BRIEF DESCRIPTION OF THE DRAWINGS
[0007] Advantages of the present invention will be readily
appreciated as the same becomes better understood by reference to
the following detailed description when considered in connection
with the accompanying drawings wherein:
[0008] FIG. 1 is a perspective view of a headlamp assembly
configured to produce a low beam pattern;
[0009] FIG. 2 is a fragmentary, perspective view of the headlamp
assembly including a shield in a closed position for producing the
low beam pattern;
[0010] FIG. 3 is a rear, perspective view of the headlamp assembly,
partially cut away, with the shield in the closed position;
[0011] FIG. 4 is a perspective view of the headlamp assembly
configured to produce a high beam pattern;
[0012] FIG. 5 is a fragmentary, perspective view of the headlamp
assembly including the shield in an open position for producing the
high beam pattern;
[0013] FIG. 6 is a rear, perspective view, partially cut away, of
the headlamp assembly with the shield in the open position; and
[0014] FIG. 7 is a perspective view of a second embodiment of the
shield assembly of the present invention, with the vanes open;
and
[0015] FIG. 8 is a perspective view of the embodiment in FIG. 7,
with the vanes closed.
DETAILED DESCRIPTION OF THE PREFERRED EMBODIMENT
[0016] Referring to FIG. 1, a headlamp assembly, generally shown at
10, for a motor vehicle (not shown) includes a housing 12 defining
an opening 14. The housing 12 includes an outer surface 16 and a
reflector, generally indicated at 18. In a preferred embodiment,
the reflector 18 extends along at least part of a contoured inner
surface of the housing 12. It is, however, appreciated that the
reflector 18 may be one or more separate components disposed within
the housing 12.
[0017] The reflector 18 may be formed from a polymeric material or
a suitable metal. The reflector 18 includes low 20 and high 22 beam
reflector surfaces. The low beam reflector surfaces 20 are shaped
to generate a low beam pattern. The high beam reflector surfaces 22
are shaped to generate a high beam pattern.

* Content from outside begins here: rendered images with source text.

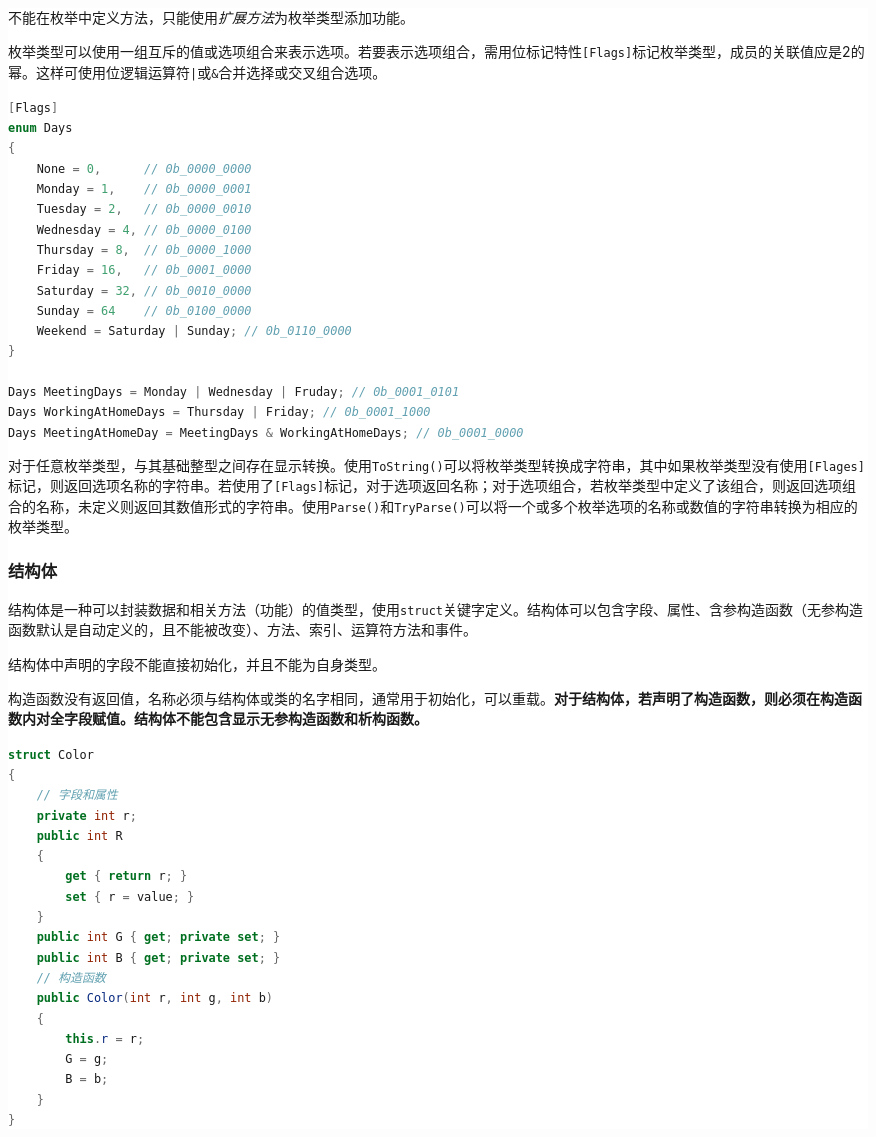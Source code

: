 不能在枚举中定义方法，只能使用*扩展方法*为枚举类型添加功能。

枚举类型可以使用一组互斥的值或选项组合来表示选项。若要表示选项组合，需用位标记特性`[Flags]`标记枚举类型，成员的关联值应是2的幂。这样可使用位逻辑运算符`|`或`&`合并选择或交叉组合选项。

``` csharp
[Flags]
enum Days
{
    None = 0,      // 0b_0000_0000
    Monday = 1,    // 0b_0000_0001
    Tuesday = 2,   // 0b_0000_0010
    Wednesday = 4, // 0b_0000_0100
    Thursday = 8,  // 0b_0000_1000
    Friday = 16,   // 0b_0001_0000
    Saturday = 32, // 0b_0010_0000
    Sunday = 64    // 0b_0100_0000
    Weekend = Saturday | Sunday; // 0b_0110_0000
}

Days MeetingDays = Monday | Wednesday | Fruday; // 0b_0001_0101
Days WorkingAtHomeDays = Thursday | Friday; // 0b_0001_1000
Days MeetingAtHomeDay = MeetingDays & WorkingAtHomeDays; // 0b_0001_0000
```

对于任意枚举类型，与其基础整型之间存在显示转换。使用`ToString()`可以将枚举类型转换成字符串，其中如果枚举类型没有使用`[Flages]`标记，则返回选项名称的字符串。若使用了`[Flags]`标记，对于选项返回名称；对于选项组合，若枚举类型中定义了该组合，则返回选项组合的名称，未定义则返回其数值形式的字符串。使用`Parse()`和`TryParse()`可以将一个或多个枚举选项的名称或数值的字符串转换为相应的枚举类型。

### 结构体

结构体是一种可以封装数据和相关方法（功能）的值类型，使用`struct`关键字定义。结构体可以包含字段、属性、含参构造函数（无参构造函数默认是自动定义的，且不能被改变）、方法、索引、运算符方法和事件。

结构体中声明的字段不能直接初始化，并且不能为自身类型。

构造函数没有返回值，名称必须与结构体或类的名字相同，通常用于初始化，可以重载。**对于结构体，若声明了构造函数，则必须在构造函数内对全字段赋值。结构体不能包含显示无参构造函数和析构函数。**

``` csharp
struct Color
{
    // 字段和属性
    private int r;
    public int R
    {
        get { return r; }
        set { r = value; }
    }
    public int G { get; private set; }
    public int B { get; private set; }
    // 构造函数
    public Color(int r, int g, int b)
    {
        this.r = r;
        G = g;
        B = b;
    }
}
```
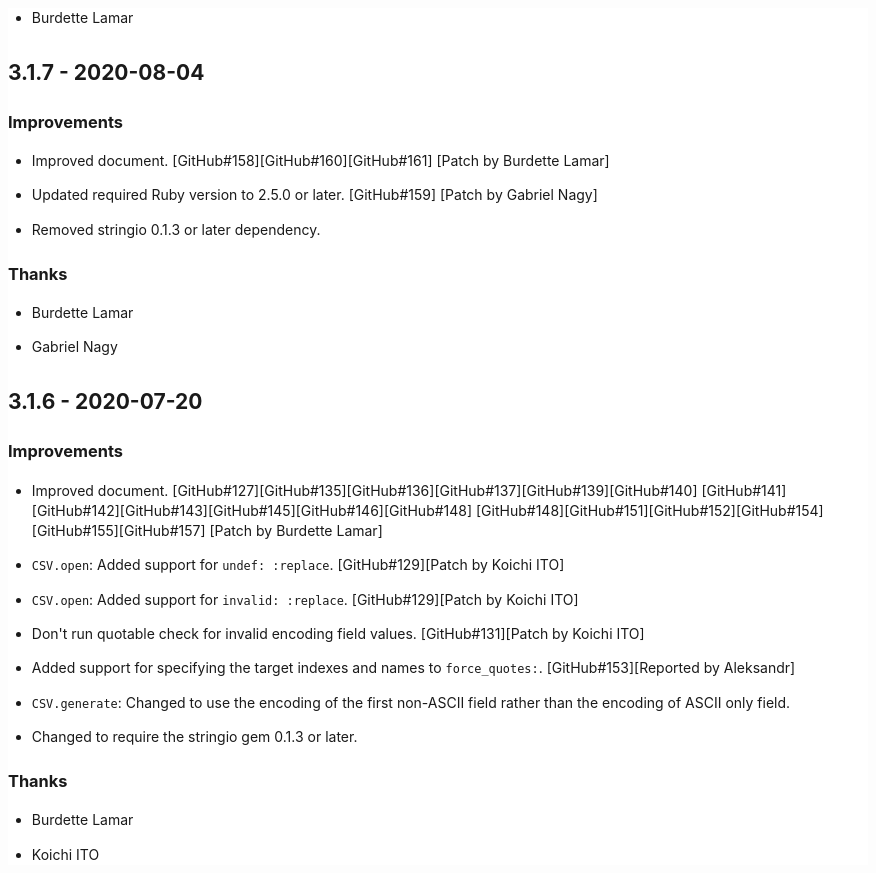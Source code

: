   * Burdette Lamar

## 3.1.7 - 2020-08-04

### Improvements

  * Improved document.
    [GitHub#158][GitHub#160][GitHub#161]
    [Patch by Burdette Lamar]

  * Updated required Ruby version to 2.5.0 or later.
    [GitHub#159]
    [Patch by Gabriel Nagy]

  * Removed stringio 0.1.3 or later dependency.

### Thanks

  * Burdette Lamar

  * Gabriel Nagy

## 3.1.6 - 2020-07-20

### Improvements

  * Improved document.
    [GitHub#127][GitHub#135][GitHub#136][GitHub#137][GitHub#139][GitHub#140]
    [GitHub#141][GitHub#142][GitHub#143][GitHub#145][GitHub#146][GitHub#148]
    [GitHub#148][GitHub#151][GitHub#152][GitHub#154][GitHub#155][GitHub#157]
    [Patch by Burdette Lamar]

  * `CSV.open`: Added support for `undef: :replace`.
    [GitHub#129][Patch by Koichi ITO]

  * `CSV.open`: Added support for `invalid: :replace`.
    [GitHub#129][Patch by Koichi ITO]

  * Don't run quotable check for invalid encoding field values.
    [GitHub#131][Patch by Koichi ITO]

  * Added support for specifying the target indexes and names to
    `force_quotes:`.
    [GitHub#153][Reported by Aleksandr]

  * `CSV.generate`: Changed to use the encoding of the first non-ASCII
    field rather than the encoding of ASCII only field.

  * Changed to require the stringio gem 0.1.3 or later.

### Thanks

  * Burdette Lamar

  * Koichi ITO
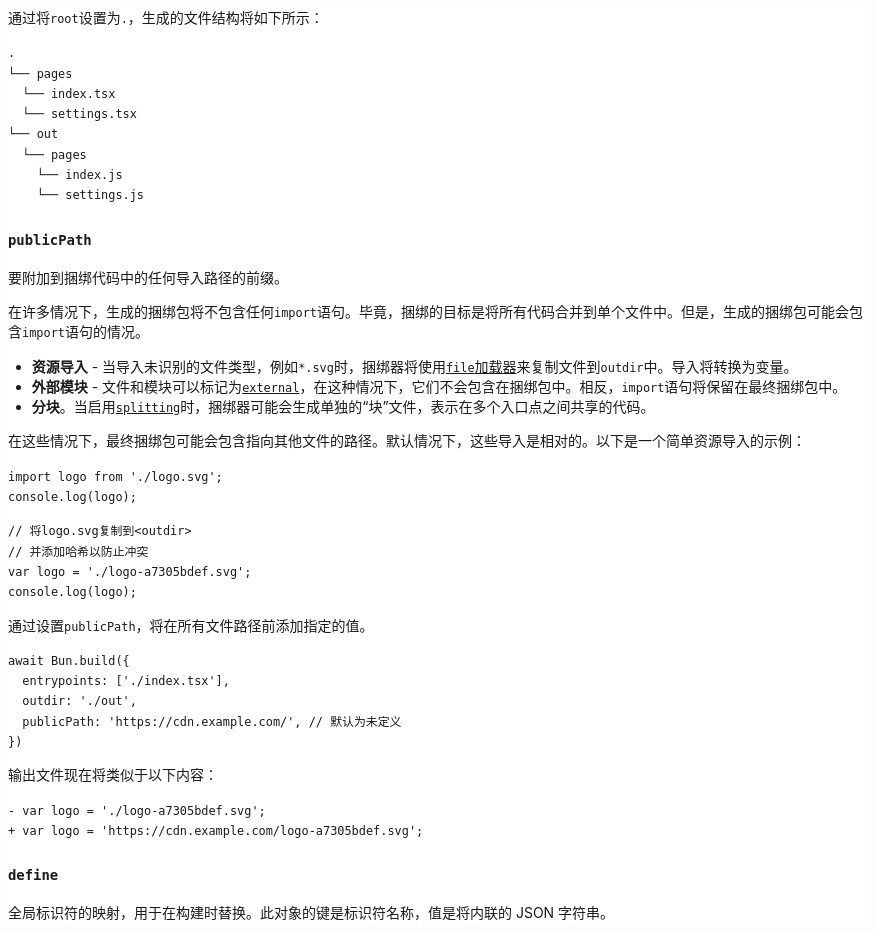 通过将`root`设置为`.`，生成的文件结构将如下所示：

```
.
└── pages
  └── index.tsx
  └── settings.tsx
└── out
  └── pages
    └── index.js
    └── settings.js
```

### `publicPath`

要附加到捆绑代码中的任何导入路径的前缀。

在许多情况下，生成的捆绑包将不包含任何`import`语句。毕竟，捆绑的目标是将所有代码合并到单个文件中。但是，生成的捆绑包可能会包含`import`语句的情况。

- **资源导入** - 当导入未识别的文件类型，例如`*.svg`时，捆绑器将使用[`file`加载器](/docs/bundler/loaders#file)来复制文件到`outdir`中。导入将转换为变量。
- **外部模块** - 文件和模块可以标记为[`external`](#external)，在这种情况下，它们不会包含在捆绑包中。相反，`import`语句将保留在最终捆绑包中。
- **分块**。当启用[`splitting`](#splitting)时，捆绑器可能会生成单独的“块”文件，表示在多个入口点之间共享的代码。

在这些情况下，最终捆绑包可能会包含指向其他文件的路径。默认情况下，这些导入是相对的。以下是一个简单资源导入的示例：

```ts#Input
import logo from './logo.svg';
console.log(logo);
```

```ts#Output
// 将logo.svg复制到<outdir>
// 并添加哈希以防止冲突
var logo = './logo-a7305bdef.svg';
console.log(logo);
```

通过设置`publicPath`，将在所有文件路径前添加指定的值。

```ts#JavaScript
await Bun.build({
  entrypoints: ['./index.tsx'],
  outdir: './out',
  publicPath: 'https://cdn.example.com/', // 默认为未定义
})
```

输出文件现在将类似于以下内容：

```ts-diff#Output
- var logo = './logo-a7305bdef.svg';
+ var logo = 'https://cdn.example.com/logo-a7305bdef.svg';
```

### `define`

全局标识符的映射，用于在构建时替换。此对象的键是标识符名称，值是将内联的 JSON 字符串。
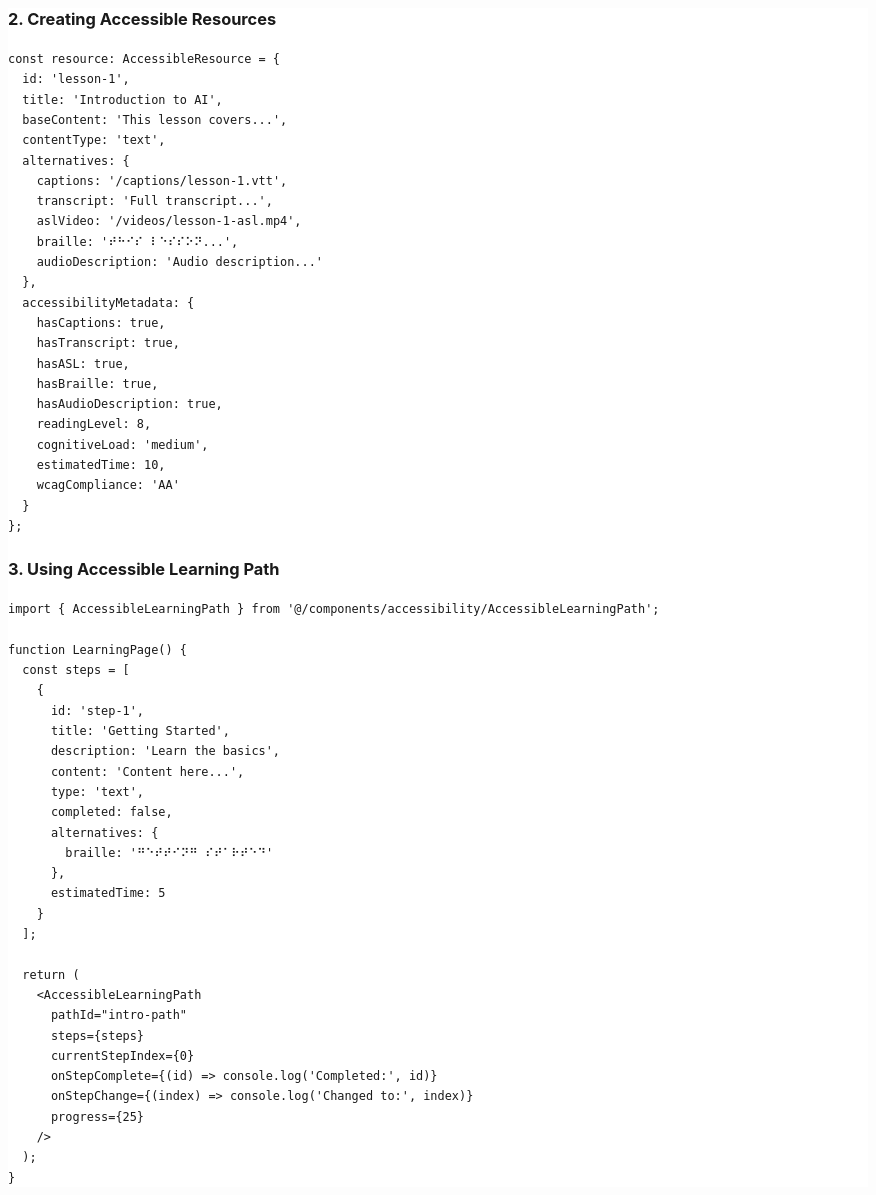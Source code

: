 ### 2. Creating Accessible Resources

```tsx
const resource: AccessibleResource = {
  id: 'lesson-1',
  title: 'Introduction to AI',
  baseContent: 'This lesson covers...',
  contentType: 'text',
  alternatives: {
    captions: '/captions/lesson-1.vtt',
    transcript: 'Full transcript...',
    aslVideo: '/videos/lesson-1-asl.mp4',
    braille: '⠞⠓⠊⠎ ⠇⠑⠎⠎⠕⠝...',
    audioDescription: 'Audio description...'
  },
  accessibilityMetadata: {
    hasCaptions: true,
    hasTranscript: true,
    hasASL: true,
    hasBraille: true,
    hasAudioDescription: true,
    readingLevel: 8,
    cognitiveLoad: 'medium',
    estimatedTime: 10,
    wcagCompliance: 'AA'
  }
};
```

### 3. Using Accessible Learning Path

```tsx
import { AccessibleLearningPath } from '@/components/accessibility/AccessibleLearningPath';

function LearningPage() {
  const steps = [
    {
      id: 'step-1',
      title: 'Getting Started',
      description: 'Learn the basics',
      content: 'Content here...',
      type: 'text',
      completed: false,
      alternatives: {
        braille: '⠛⠑⠞⠞⠊⠝⠛ ⠎⠞⠁⠗⠞⠑⠙'
      },
      estimatedTime: 5
    }
  ];

  return (
    <AccessibleLearningPath
      pathId="intro-path"
      steps={steps}
      currentStepIndex={0}
      onStepComplete={(id) => console.log('Completed:', id)}
      onStepChange={(index) => console.log('Changed to:', index)}
      progress={25}
    />
  );
}
```
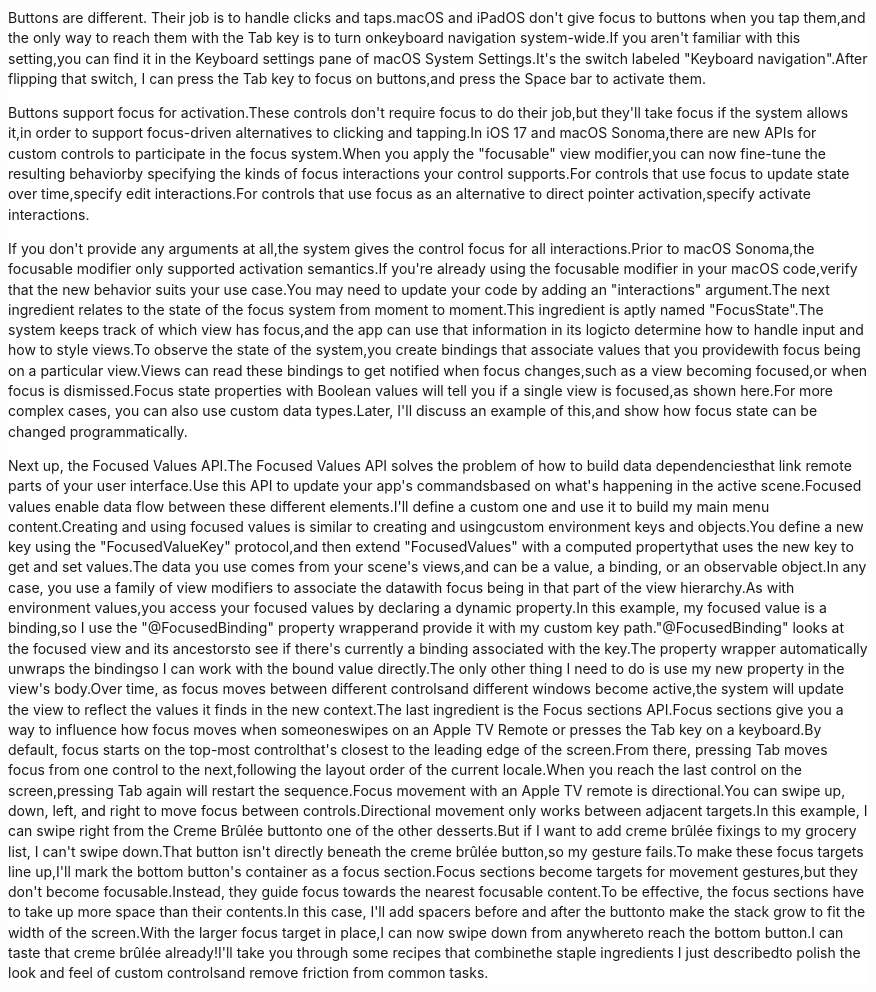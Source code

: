 Buttons are different. Their job is to handle clicks and taps.macOS and iPadOS don't give focus to buttons when you tap them,and the only way to reach them with the Tab key is to turn onkeyboard navigation system-wide.If you aren't familiar with this setting,you can find it in the Keyboard settings pane of macOS System Settings.It's the switch labeled "Keyboard navigation".After flipping that switch, I can press the Tab key to focus on buttons,and press the Space bar to activate them.

Buttons support focus for activation.These controls don't require focus to do their job,but they'll take focus if the system allows it,in order to support focus-driven alternatives to clicking and tapping.In iOS 17 and macOS Sonoma,there are new APIs for custom controls to participate in the focus system.When you apply the "focusable" view modifier,you can now fine-tune the resulting behaviorby specifying the kinds of focus interactions your control supports.For controls that use focus to update state over time,specify edit interactions.For controls that use focus as an alternative to direct pointer activation,specify activate interactions.

If you don't provide any arguments at all,the system gives the control focus for all interactions.Prior to macOS Sonoma,the focusable modifier only supported activation semantics.If you're already using the focusable modifier in your macOS code,verify that the new behavior suits your use case.You may need to update your code by adding an "interactions" argument.The next ingredient relates to the state of the focus system from moment to moment.This ingredient is aptly named "FocusState".The system keeps track of which view has focus,and the app can use that information in its logicto determine how to handle input and how to style views.To observe the state of the system,you create bindings that associate values that you providewith focus being on a particular view.Views can read these bindings to get notified when focus changes,such as a view becoming focused,or when focus is dismissed.Focus state properties with Boolean values will tell you if a single view is focused,as shown here.For more complex cases, you can also use custom data types.Later, I'll discuss an example of this,and show how focus state can be changed programmatically.

Next up, the Focused Values API.The Focused Values API solves the problem of how to build data dependenciesthat link remote parts of your user interface.Use this API to update your app's commandsbased on what's happening in the active scene.Focused values enable data flow between these different elements.I'll define a custom one and use it to build my main menu content.Creating and using focused values is similar to creating and usingcustom environment keys and objects.You define a new key using the "FocusedValueKey" protocol,and then extend "FocusedValues" with a computed propertythat uses the new key to get and set values.The data you use comes from your scene's views,and can be a value, a binding, or an observable object.In any case, you use a family of view modifiers to associate the datawith focus being in that part of the view hierarchy.As with environment values,you access your focused values by declaring a dynamic property.In this example, my focused value is a binding,so I use the "@FocusedBinding" property wrapperand provide it with my custom key path."@FocusedBinding" looks at the focused view and its ancestorsto see if there's currently a binding associated with the key.The property wrapper automatically unwraps the bindingso I can work with the bound value directly.The only other thing I need to do is use my new property in the view's body.Over time, as focus moves between different controlsand different windows become active,the system will update the view to reflect the values it finds in the new context.The last ingredient is the Focus sections API.Focus sections give you a way to influence how focus moves when someoneswipes on an Apple TV Remote or presses the Tab key on a keyboard.By default, focus starts on the top-most controlthat's closest to the leading edge of the screen.From there, pressing Tab moves focus from one control to the next,following the layout order of the current locale.When you reach the last control on the screen,pressing Tab again will restart the sequence.Focus movement with an Apple TV remote is directional.You can swipe up, down, left, and right to move focus between controls.Directional movement only works between adjacent targets.In this example, I can swipe right from the Creme Brûlée buttonto one of the other desserts.But if I want to add creme brûlée fixings to my grocery list, I can't swipe down.That button isn't directly beneath the creme brûlée button,so my gesture fails.To make these focus targets line up,I'll mark the bottom button's container as a focus section.Focus sections become targets for movement gestures,but they don't become focusable.Instead, they guide focus towards the nearest focusable content.To be effective, the focus sections have to take up more space than their contents.In this case, I'll add spacers before and after the buttonto make the stack grow to fit the width of the screen.With the larger focus target in place,I can now swipe down from anywhereto reach the bottom button.I can taste that creme brûlée already!I'll take you through some recipes that combinethe staple ingredients I just describedto polish the look and feel of custom controlsand remove friction from common tasks.
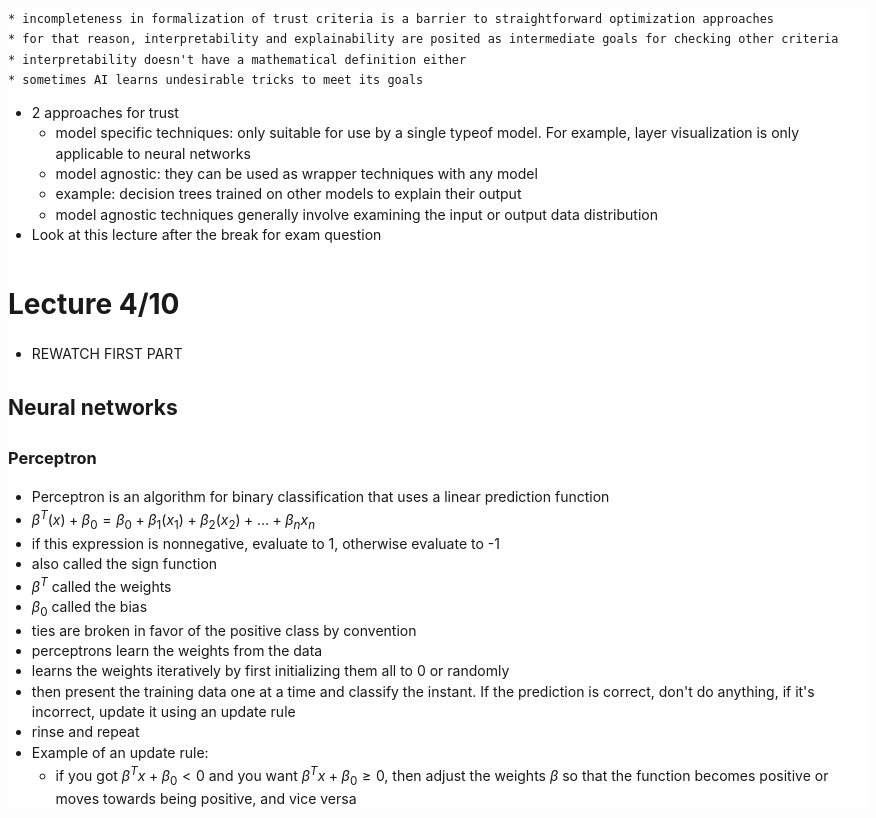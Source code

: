 	* incompleteness in formalization of trust criteria is a barrier to straightforward optimization approaches
	* for that reason, interpretability and explainability are posited as intermediate goals for checking other criteria
	* interpretability doesn't have a mathematical definition either
	* sometimes AI learns undesirable tricks to meet its goals
* 2 approaches for trust
	* model specific techniques: only suitable for use by a single typeof model. For example, layer visualization is only applicable to neural networks
	* model agnostic: they can be used as wrapper techniques with any model
	* example: decision trees trained on other models to explain their output
	* model agnostic techniques generally involve examining the input or output data distribution
* Look at this lecture after the break for exam question

# Lecture 4/10
* REWATCH FIRST PART
## Neural networks
### Perceptron
* Perceptron is an algorithm for binary classification that uses a linear prediction function
* $\beta^T(x) + \beta_0 = \beta_0 + \beta_1(x_1) + \beta_2(x_2) + \dots + \beta_n x_n$
* if this expression is nonnegative, evaluate to 1, otherwise evaluate to -1
* also called the sign function
* $\beta^T$ called the weights
* $\beta_0$ called the bias
* ties are broken in favor of the positive class by convention
* perceptrons learn the weights from the data
* learns the weights iteratively by first initializing them all to 0 or randomly
* then present the training data one at a time and classify the instant. If the prediction is correct, don't do anything, if it's incorrect, update it using an update rule
* rinse and repeat 
* Example of an update rule:
	* if you got $\beta^Tx + \beta_0 < 0$ and you want $\beta^Tx + \beta_0 \geq 0$, then adjust the weights $\beta$ so that the function becomes positive or moves towards being positive, and vice versa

[0018] Referring to FIG. 2, a light source 24 is disposed within
the opening 14 of the housing 12, and coupled to and supported by
the housing 12. The light source 24 produces light rays that
reflect off of the low 20 and high 22 beam reflector surfaces, and
project forward through a lens (not shown) in the low and high beam
patterns, shown in FIGS. 1 and 4 respectively, to illuminate an
area in front of the motor vehicle. In the preferred embodiment,
the light source 24 is a high intensity discharge (HID) light.
[0019] Referring again to FIG. 2, a plurality of generally parallel
and equally spaced apart elongated shafts, each generally indicated
at 26, extends circumferentially about the light source 24 in a
surrounding relationship. More specifically, the plurality of
shafts 26 surrounds the light source 24 in a generally circular
formation and extends generally perpendicularly from an inner
surface of the housing 12 towards the opening 14 thereof. Each of
the plurality of shafts 26 includes a central segment 28 extending
between a front end 30 and a back end 32. In addition, each of the
plurality of shafts 26 includes a front leg 34 extending out from
the front end 30, and a back leg, generally indicated at 36,
extending out from the back end 32 to a distal end 37.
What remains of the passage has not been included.